I am keeping this bug open with severity minor to not forget to remove
the workaround that has been added (thanks for that). There is no
urgency for it, it can wait other changes.

Aurelien

-- 
Aurelien Jarno  GPG: 4096R/1DDD8C9B
aurel...@aurel32.net http://www.aurel32.net


signature.asc
Description: PGP signature


Bug#818909: Segfaults caused by new DT_MIPS_RLD_MAP_REL tag and RPATH removers

2016-04-09 Thread Gilles Filippini
Control: reopen -1

On Fri, 8 Apr 2016 13:34:04 +0200 Emilio Pozuelo Monfort
 wrote:
> On Fri, 8 Apr 2016 12:16:47 +0200 Alastair McKinstry
>  wrote:
> > 
> > >> OpenMPI maintainers (and anyone else affected):
> > >> One possible workaround is to use chrpath -r ""  on mips*
> > >> architectures until this is fixed since that command does not cause any
> > >> tags to be moved. It has a tiny performance penalty but should
> > >> otherwise work properly.
> > > Thanks for the workaround.
> > >
> > > Aurelien
> > >
> > Thanks.
> > I've tested this fix within openmpi on mips (works) and have uploaded a
> > new version with
> > the workaround.
> 
> Thanks! Unfortunately you forgot to apply this same workaround to mipsel and
> mips64el. Could you apply it in those architectures as well?

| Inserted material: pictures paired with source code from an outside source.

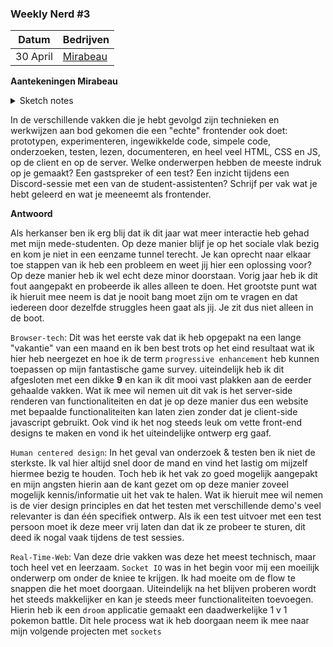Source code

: ### Weekly Nerd #3

| Datum    | Bedrijven                                                        |
| -------- | ---------------------------------------------------------------- |
| 30 April | [Mirabeau](https://www.mirabeau.nl) |


**Aantekeningen Mirabeau**

<details>
  <summary>Sketch notes</summary>
  
  ![Web 1920 – 1](https://user-images.githubusercontent.com/40355914/116704181-69001380-a9cb-11eb-9f9e-6b7e5d9c57f2.png)

  
</details>


In de verschillende vakken die je hebt gevolgd zijn technieken en werkwijzen aan bod gekomen die een "echte" frontender ook doet: prototypen, experimenteren, ingewikkelde code, simpele code, onderzoeken, testen, lezen, documenteren, en heel veel HTML, CSS en JS, op de client en op de server. Welke onderwerpen hebben de meeste indruk op je gemaakt? Een gastspreker of een test? Een inzicht tijdens een Discord-sessie met een van de student-assistenten? Schrijf per vak wat je hebt geleerd en wat je meeneemt als frontender.

**Antwoord**

Als herkanser ben ik erg blij dat ik dit jaar wat meer interactie heb gehad met mijn mede-studenten. Op deze manier blijf je op het sociale vlak bezig en kom je niet in een eenzame tunnel terecht. Je kan oprecht naar elkaar toe stappen van ik heb een probleem en weet jij hier een oplossing voor? Op deze manier heb ik wel echt deze minor doorstaan. Vorig jaar heb ik dit fout aangepakt en probeerde ik alles alleen te doen. Het grootste punt wat ik hieruit mee neem is dat je nooit bang moet zijn om te vragen en dat iedereen door dezelfde struggles heen gaat als jij. Je zit dus niet alleen in de boot.

`Browser-tech`: Dit was het eerste vak dat ik heb opgepakt na een lange "vakantie" van een maand en ik ben best trots op het eind resultaat wat ik hier heb neergezet en hoe ik de term `progressive enhancement` heb kunnen toepassen op mijn fantastische game survey. uiteindelijk heb ik dit afgesloten met een dikke **9** en kan ik dit mooi vast plakken aan de eerder gehaalde vakken. Wat ik mee wil nemen uit dit vak is het server-side renderen van functionaliteiten en dat je op deze manier dus een website met bepaalde functionaliteiten kan laten zien zonder dat je client-side javascript gebruikt. Ook vind ik het nog steeds leuk om vette front-end designs te maken en vond ik het uiteindelijke ontwerp erg gaaf.

`Human centered design`: In het geval van onderzoek & testen ben ik niet de sterkste. Ik val hier altijd snel door de mand en vind het lastig om mijzelf hiermee bezig te houden. Toch heb ik het vak zo goed mogelijk aangepakt en mijn angsten hierin aan de kant gezet om op deze manier zoveel mogelijk kennis/informatie uit het vak te halen. Wat ik hieruit mee wil nemen is de vier design principles en dat het testen met verschillende demo's veel relevanter is dan één specifiek ontwerp. Als ik een test uitvoer met een test persoon moet ik deze meer vrij laten dan dat ik ze probeer te sturen, dit deed ik nogal vaak tijdens de test sessies.

`Real-Time-Web`: Van deze drie vakken was deze het meest technisch, maar toch heel vet en leerzaam. `Socket IO` was in het begin voor mij een moeilijk onderwerp om onder de kniee te krijgen. Ik had moeite om de flow te snappen die het moet doorgaan. Uiteindelijk na het blijven proberen wordt het steeds makkelijker en kan je steeds meer functionaliteiten toevoegen. Hierin heb ik een `droom` applicatie gemaakt een daadwerkelijke 1 v 1 pokemon battle. Dit hele process wat ik heb doorgaan neem ik mee naar mijn volgende projecten met `sockets`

Reopening, until the problem is fixed for mipsel and mip64el.

Thanks,

_g.



signature.asc
Description: OpenPGP digital signature


Bug#818909: Segfaults caused by new DT_MIPS_RLD_MAP_REL tag and RPATH removers

2016-04-08 Thread Aurelien Jarno
On 2016-04-08 10:45, Aurelien Jarno wrote:
> Hi,
> 
> On 2016-04-07 11:51, James Cowgill wrote:
> > 
> > Based only on chrpath and cmake reverse dependencies, there is an upper
> > bound of about 1500 binNMUs (after the tools after fixed). Hopefully
> > that can be reduced!
> >
> > I really don't have any time to fix all this. Please can someone else
> > have a look!
> 
> I'll try to do an archive scan asap to really get an idea on how many
> packages are affected. After I'll look at how to fix chrpath, but help
> would be welcome as I also don't have a lot of time.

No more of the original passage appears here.